DAS Citarum sudah tercemar sejak dahulu?
DAS Citarum sudah tercemar sejak dahulu?
Zakiy Akmal – 1806197714
Departemen Geografi, Universitas Indonesia
Pada beberapa tahun terakhir, Indonesia sedang
mengalami masalah lingkungan dan bencana alam. Salah satu masalah lingkungannya
yaitu pencemaran air yang terjadi di DAS Citarum.

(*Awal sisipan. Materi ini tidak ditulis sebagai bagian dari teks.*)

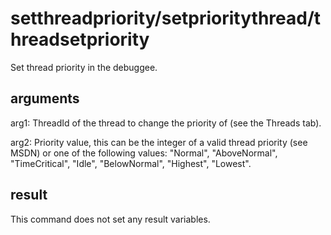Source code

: # setthreadpriority/setprioritythread/threadsetpriority

Set thread priority in the debuggee.

## arguments

arg1: ThreadId of the thread to change the priority of (see the Threads tab).

arg2: Priority value, this can be the integer of a valid thread priority (see MSDN) or one of the following values: "Normal", "AboveNormal", "TimeCritical", "Idle", "BelowNormal", "Highest", "Lowest".

## result

This command does not set any result variables.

Pencemaran air terjadi karena
meningkatnya jumlah penduduk dan pertumbuhan industri yang mengakibatkan beban
limbah industri dan domestik di Sungai Citarum menjadi meningkat[1]. Hal
itu menyebabkan aliran sungai menjadi terhambat dan menimbulkan banjir.
DAS
Citarum merupakan DAS terbesar di Jawa Barat, dengan luas sekitar 6.614
km² dan panjang sungai
269 km. DAS Citarum
merupakan tempat keberadaan
3 waduk besar, yaitu Waduk Saguling, Waduk Cirata, dan Waduk Jatiluhur
yang dapat menghasilkan daya listrik 5 milyar kwh/tahun atau setara dengan 16
juta ton BBM/tahun dan dapat mengairi jaringan irigasi pertanian seluas 300.000
ha di kawasan Pantura, Jawa Barat. DAS Citarum mempunyai peranan penting dalam
pembangunan ekonomi dan kesejahteraan di Provinsi Jawa Barat dan DKI Jakarta.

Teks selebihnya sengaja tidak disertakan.